All Security Gateway log messages are written in JSON format. This is a list of all available JSON fields along with a short description. The column "CEF Alias" shows the field aliases used in CEF exports.
Field Name | CEF Alias | Description |
action | act | Action taken by Airlock Gateway for this request |
attack_type | cs4 | Type of the blocked attack |
audit_token | suser | Audit token set by the authentication server. This usually represents an individual user. |
back_dst_ip | The IP address of the back-end server Airlock Gateway connected to | |
back_dst_port | The port of the back-end server Airlock Gateway connected to | |
back_host | The back-end host the request was sent to | |
back_host_ip | The IP address of the back-end host the request was sent to | |
back_host_port | The port of the back-end host the request was sent to | |
back_host_proto | The protocol of the back-end host the request was sent to | |
back_src_ip | The IP address Airlock Gateway used to connect to the back-end server | |
back_src_port | The port Airlock Gateway used to connect to the back-end server | |
backend_url | Back-end URL of the request | |
block_type | Technology used to block the attack | |
client_ip | src / c6a2 | The IP address of the client. Usually, this is the connection IP address (front_src_ip).
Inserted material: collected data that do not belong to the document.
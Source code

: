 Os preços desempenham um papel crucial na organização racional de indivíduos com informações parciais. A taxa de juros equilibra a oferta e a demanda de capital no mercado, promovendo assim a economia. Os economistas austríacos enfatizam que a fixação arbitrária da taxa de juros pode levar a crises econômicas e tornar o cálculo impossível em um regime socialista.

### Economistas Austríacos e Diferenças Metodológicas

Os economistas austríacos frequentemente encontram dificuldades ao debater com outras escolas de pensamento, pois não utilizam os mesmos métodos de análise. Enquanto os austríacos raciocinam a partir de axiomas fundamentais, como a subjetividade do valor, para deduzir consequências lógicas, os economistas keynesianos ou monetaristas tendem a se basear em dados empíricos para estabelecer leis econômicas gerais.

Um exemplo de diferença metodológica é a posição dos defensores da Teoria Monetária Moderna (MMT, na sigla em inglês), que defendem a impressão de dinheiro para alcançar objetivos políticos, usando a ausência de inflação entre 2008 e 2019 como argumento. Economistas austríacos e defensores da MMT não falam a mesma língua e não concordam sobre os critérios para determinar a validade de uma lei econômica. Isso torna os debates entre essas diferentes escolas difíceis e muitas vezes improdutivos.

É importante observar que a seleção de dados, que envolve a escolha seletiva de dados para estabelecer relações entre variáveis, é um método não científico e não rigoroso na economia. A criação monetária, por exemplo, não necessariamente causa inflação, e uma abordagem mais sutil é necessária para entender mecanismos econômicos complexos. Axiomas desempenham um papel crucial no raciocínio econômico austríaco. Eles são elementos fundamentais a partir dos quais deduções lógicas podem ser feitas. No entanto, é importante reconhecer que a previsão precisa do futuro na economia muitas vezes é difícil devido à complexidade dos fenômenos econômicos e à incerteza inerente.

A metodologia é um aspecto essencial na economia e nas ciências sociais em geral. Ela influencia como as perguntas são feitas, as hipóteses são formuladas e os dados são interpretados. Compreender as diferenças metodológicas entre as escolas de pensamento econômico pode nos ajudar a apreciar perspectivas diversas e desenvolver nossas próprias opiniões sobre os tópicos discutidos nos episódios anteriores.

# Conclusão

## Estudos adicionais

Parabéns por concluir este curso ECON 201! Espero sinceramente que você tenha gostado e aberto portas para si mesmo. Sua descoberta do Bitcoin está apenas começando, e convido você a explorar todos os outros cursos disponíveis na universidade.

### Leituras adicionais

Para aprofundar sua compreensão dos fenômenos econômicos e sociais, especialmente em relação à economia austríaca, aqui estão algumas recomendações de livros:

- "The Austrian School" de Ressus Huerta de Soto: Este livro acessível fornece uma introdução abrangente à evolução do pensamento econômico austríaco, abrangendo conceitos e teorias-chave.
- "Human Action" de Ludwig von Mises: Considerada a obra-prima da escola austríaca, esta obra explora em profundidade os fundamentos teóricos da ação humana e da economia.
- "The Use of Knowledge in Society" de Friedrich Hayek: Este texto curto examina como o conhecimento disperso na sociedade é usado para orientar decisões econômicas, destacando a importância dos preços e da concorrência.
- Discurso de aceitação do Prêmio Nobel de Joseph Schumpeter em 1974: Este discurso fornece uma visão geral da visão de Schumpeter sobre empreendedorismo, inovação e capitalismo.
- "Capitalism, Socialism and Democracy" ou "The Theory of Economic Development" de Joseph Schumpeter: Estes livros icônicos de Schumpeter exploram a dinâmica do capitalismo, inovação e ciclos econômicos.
If a reverse proxy or load balancer is in place and sets the X-Forwarded-For header, Airlock Gateway can be configured to use the X-Forwarded-For value as client_ip |
constraint | Violated constraint that lead to the block | |
corr_id | Request correlation ID | |
corr_id_2 | Second request correlation ID | |
corr_id_3 | Third request correlation ID | |
entry_path | request | Entry path of the request |
entry_query | request | Query parameters of the entry URL |
entry_url | Entry URL of the request | |
error_code | The error code returned by libcurl | |
file | Filename | |
front_dst_ip | The IP address the client connected to | |
front_dst_port | The port the client connected to | |
front_src_ip | The IP address from which the front-end TCP connection was established | |
front_src_port | The port from which the front-end TCP connection was established | |
front_tls_cipher | The TLS cipher that has been negotiated on the front-end | |
front_tls_client_subject_dn | The subject's distinguished name (DN) of the TLS client certificate | |
front_tls_proto | The TLS protocol that has been negotiated on the front-end | |
front_tls_sess_id | The ID of the TLS session on the front-end | |
geoip_continent | Continent code resolved for the client IP address (client_ip) | |
geoip_country | Country code resolved for the client IP address (client_ip) | |
geoip_location | cs3 | Latitude and longitude resolved for the client IP address (client_ip) |
http_accept_lang | The accept language header sent by the client | |
http_method | requestMethod | The HTTP method used in the request |
http_redirect_url | The redirect URL delivered to the client | |
http_referrer | requestContext | The referrer URL sent by the client |
http_status | cn1 | The HTTP status code delivered to the client |
http_user_agent | The user agent header sent by the client | |
ip_lists | Matching IP list names | |
lifetime | Lifetime of the session in seconds | |
log_cat | Message category | |
log_id | Message ID | |
mapping | destinationServiceName | Mapping name used to handle the request |
message | msg | Message describing the log event |
ml_anomaly | Anomaly Shield session anomaly tag | |
ml_app | Anomaly Shield application | |
position | Description of where the error/block was detected | |
reason | Reason for connection or session termination | |
reject_type | Reject type for the rejected request | |
req_id | cs1 | ID of the request |
req_rate | The measured request rate (requests per second) | |
req_rate_licensed | The licensed request rate (requests per second) | |
req_size | in | The number of bytes received from the client |
resp_size | out | The number of bytes received from the back-end |
rule_group | Name of the deny rule group which triggered the block | |
rule_group_key | Short name of the deny rule group which triggered the block | |
rule_name | Name of the rule which triggered the block | |
sess_auth | Flag indicating whether the session was authenticated or not | |
sess_id | cs2 | ID of the session the request belongs to |
tech_client_display_name | Display name of the technical client. | |
tech_client_id | Technical client ID extracted from request. | |
tech_client_label | Label of the technical client. | |
tech_client_subscription_id | Subscription ID of the technical client. | |
tenant | Tenant of the requested mapping or virtual host | |
th_mode | Threat handling mode | |
time_backend | The time waited until the back-end sent an answer, in microseconds | |
time_filter | The time taken to filter the request, in microseconds | |
time_req_icap | The time taken by ICAP services for processing the request, in microseconds | |
time_resp | The time taken to process the response from the back-end, in microseconds | |
time_resp_icap | The time taken by ICAP services for processing the response, in microseconds | |
time_total | cn2 | The total time taken to handle the request, in microseconds |
time_wsock_total | The total time taken to handle the WebSocket connection, in microseconds | |
trunc | This field is only added when one or more fields have been skipped by the truncation mechanism. It is added with the value "1". | |
vhost | dhost | The FQDN of the virtual host |
vhost_ip | dst / c6a3 | The IP address the virtual host is listening on |
vhost_port | dpt | The port the virtual host is listening on |
vhost_proto | app | The HTTP protocol used in the request |
vhost_proto_vers | The HTTP protocol version used in the request | |
wsock_bytes_in | Number of bytes received from the client (WebSocket) | |
wsock_bytes_out | Number of bytes sent to the client (WebSocket) |